The National Parks are among this country’s greatest treasures, but Grand Teton is the jewel in the crown.

It teems with history…

…and more history.

Wildlife…

…and more wildlife.

And beauty.

So much beauty.

Like my four sisters before me, I studied geology in Jackson Hole at the University of Michigan’s Rocky Mountain Field Station.

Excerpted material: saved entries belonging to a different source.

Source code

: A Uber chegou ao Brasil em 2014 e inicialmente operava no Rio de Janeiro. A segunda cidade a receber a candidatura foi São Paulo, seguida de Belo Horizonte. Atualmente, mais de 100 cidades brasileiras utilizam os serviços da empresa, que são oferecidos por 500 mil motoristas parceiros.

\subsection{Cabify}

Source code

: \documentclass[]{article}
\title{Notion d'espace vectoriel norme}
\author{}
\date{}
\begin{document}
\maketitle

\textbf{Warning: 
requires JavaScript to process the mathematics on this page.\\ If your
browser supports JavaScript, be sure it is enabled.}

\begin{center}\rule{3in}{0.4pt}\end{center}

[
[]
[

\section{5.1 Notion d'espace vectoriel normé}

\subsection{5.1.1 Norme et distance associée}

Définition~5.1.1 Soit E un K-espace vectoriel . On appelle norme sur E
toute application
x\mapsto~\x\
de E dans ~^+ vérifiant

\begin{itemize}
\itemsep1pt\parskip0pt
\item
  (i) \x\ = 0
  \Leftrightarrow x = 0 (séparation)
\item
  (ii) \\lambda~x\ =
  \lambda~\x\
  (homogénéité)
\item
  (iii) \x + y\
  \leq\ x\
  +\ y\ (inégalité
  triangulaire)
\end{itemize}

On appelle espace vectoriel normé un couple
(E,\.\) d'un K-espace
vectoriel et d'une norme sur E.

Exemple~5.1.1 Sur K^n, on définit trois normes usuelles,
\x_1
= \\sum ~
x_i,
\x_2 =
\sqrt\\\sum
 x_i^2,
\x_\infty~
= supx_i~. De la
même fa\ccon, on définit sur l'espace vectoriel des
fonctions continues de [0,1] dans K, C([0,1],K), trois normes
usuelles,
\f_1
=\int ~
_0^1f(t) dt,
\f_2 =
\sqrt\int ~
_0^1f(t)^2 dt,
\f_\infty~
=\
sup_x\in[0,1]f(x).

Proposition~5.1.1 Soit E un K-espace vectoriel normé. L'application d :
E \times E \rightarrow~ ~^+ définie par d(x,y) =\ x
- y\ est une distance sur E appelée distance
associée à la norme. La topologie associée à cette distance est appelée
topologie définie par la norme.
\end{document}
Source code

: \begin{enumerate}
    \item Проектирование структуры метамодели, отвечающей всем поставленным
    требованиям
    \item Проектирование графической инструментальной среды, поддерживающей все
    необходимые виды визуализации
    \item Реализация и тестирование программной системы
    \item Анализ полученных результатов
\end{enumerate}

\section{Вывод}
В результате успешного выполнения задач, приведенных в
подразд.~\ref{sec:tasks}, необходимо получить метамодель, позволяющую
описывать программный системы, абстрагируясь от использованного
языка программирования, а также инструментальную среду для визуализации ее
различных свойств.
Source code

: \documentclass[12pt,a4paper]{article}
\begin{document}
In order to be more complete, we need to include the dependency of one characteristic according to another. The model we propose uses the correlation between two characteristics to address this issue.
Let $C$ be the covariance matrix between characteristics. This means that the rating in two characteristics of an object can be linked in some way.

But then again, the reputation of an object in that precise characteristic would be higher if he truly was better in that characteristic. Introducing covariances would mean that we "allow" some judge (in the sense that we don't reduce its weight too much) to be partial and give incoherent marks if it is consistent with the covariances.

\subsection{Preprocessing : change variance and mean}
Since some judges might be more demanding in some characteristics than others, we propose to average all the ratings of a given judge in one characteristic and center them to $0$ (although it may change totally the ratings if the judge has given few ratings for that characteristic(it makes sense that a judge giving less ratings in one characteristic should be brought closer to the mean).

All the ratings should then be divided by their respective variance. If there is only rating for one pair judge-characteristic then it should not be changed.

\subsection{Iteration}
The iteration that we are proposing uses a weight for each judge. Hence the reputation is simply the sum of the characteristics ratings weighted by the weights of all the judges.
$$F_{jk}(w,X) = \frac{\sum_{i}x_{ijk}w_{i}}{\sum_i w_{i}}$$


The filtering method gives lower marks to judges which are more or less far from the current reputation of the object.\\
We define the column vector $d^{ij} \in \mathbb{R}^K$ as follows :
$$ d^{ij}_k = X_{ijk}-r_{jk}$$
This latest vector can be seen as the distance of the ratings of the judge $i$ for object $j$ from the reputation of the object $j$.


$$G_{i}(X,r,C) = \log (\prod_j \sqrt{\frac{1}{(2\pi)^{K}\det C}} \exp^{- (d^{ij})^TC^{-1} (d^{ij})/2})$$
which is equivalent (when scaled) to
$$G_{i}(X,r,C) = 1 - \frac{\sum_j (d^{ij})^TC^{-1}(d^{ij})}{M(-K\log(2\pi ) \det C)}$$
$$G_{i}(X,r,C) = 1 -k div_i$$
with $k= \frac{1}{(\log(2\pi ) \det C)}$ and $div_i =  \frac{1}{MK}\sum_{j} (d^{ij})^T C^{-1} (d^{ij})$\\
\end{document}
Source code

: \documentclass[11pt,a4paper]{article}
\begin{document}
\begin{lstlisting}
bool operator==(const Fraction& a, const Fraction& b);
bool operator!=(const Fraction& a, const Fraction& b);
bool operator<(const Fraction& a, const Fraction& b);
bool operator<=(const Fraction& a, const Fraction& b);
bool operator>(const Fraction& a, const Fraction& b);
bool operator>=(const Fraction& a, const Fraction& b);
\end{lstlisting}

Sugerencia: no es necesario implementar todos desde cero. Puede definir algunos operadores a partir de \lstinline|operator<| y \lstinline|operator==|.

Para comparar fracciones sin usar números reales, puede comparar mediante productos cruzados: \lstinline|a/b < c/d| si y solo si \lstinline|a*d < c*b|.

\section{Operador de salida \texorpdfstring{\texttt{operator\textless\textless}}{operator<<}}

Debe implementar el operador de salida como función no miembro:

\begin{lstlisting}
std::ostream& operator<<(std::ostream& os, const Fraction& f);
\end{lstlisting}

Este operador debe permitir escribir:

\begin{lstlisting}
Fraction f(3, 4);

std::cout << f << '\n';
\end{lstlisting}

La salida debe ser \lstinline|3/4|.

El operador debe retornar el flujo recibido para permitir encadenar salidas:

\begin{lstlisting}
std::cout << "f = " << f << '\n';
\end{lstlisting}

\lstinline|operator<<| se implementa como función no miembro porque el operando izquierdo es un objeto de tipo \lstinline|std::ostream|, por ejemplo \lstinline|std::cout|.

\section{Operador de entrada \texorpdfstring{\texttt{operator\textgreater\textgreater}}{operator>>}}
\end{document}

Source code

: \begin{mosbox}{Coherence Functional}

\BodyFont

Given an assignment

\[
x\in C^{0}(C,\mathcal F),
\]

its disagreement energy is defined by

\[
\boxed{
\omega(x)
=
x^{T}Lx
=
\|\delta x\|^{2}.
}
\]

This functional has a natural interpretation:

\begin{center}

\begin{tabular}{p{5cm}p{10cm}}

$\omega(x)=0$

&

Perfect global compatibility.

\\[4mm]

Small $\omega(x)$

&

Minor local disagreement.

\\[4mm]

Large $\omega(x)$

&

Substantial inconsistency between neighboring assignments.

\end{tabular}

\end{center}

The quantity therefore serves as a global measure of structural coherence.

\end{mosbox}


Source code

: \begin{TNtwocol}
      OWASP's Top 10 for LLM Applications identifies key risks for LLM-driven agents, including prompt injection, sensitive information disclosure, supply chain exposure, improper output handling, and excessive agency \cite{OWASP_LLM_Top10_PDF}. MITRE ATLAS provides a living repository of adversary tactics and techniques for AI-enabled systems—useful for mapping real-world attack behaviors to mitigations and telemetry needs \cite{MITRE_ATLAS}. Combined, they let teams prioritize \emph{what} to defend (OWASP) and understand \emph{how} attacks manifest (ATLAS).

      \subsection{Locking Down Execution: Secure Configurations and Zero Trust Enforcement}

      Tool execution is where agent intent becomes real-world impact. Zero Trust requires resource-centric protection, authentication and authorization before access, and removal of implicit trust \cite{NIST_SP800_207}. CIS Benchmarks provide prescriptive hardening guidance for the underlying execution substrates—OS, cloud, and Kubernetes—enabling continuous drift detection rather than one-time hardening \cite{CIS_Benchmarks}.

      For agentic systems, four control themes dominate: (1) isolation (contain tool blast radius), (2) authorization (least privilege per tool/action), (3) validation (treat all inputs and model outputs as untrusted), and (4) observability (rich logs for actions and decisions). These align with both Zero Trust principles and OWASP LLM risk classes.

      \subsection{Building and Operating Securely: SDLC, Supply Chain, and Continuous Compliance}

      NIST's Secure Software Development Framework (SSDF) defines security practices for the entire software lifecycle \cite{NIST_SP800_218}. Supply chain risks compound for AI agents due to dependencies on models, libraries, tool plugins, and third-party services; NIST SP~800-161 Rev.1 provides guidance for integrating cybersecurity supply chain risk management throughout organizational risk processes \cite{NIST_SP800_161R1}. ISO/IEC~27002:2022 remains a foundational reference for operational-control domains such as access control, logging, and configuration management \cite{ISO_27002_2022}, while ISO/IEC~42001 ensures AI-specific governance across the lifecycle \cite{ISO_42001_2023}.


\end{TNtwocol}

I became a dedicated pedestrian, and spent a season hiking the trails in the park while waiting on tables in Colter Bay.  For more than fifty years it has been a place of pilgrimage for our celebrations and family reunions, as it has surely been for others.

Some things never change.

The town of Jackson has mushroomed, with strip malls and box stores everywhere.  Its old-fashioned drug store soda fountain has been turned into an overpriced rug store.  But Grand Teton National Park is as pristine as ever.

Every day, as we drove to a new trailhead, we popped a CD into the player and sang along, practicing our yodeling with Roy Rogers, Bill Staines, and Ranger Doug.  Every night after dinner, out came a bottle of wine and the musical instruments, usually in that order.  Back in the Saddle, Don’t Fence Me In, and My Sweet Wyoming Home were at the top of our playlist.  When we sang about a home where the buffalo roam…

…and the deer and the antelope play…

…we were really feeling it.

It had been years since the cousins had met up.  They were a little shy at first, but there’s nothing like making music to break the ice.

Music, for many of us, has come to mean the pre-recorded tracks on CD, iTunes, or the radio.  We experienced the joy of playing music, however imperfect, and being part of a creative endeavor larger than just ourselves.  It helped us tune into the soundscape all around us, ever changing and shifting…

…yet timeless.

©2017NaomiBaltuck

Click here for more interpretations of The Weekly Photo Challenge: Pedestrian.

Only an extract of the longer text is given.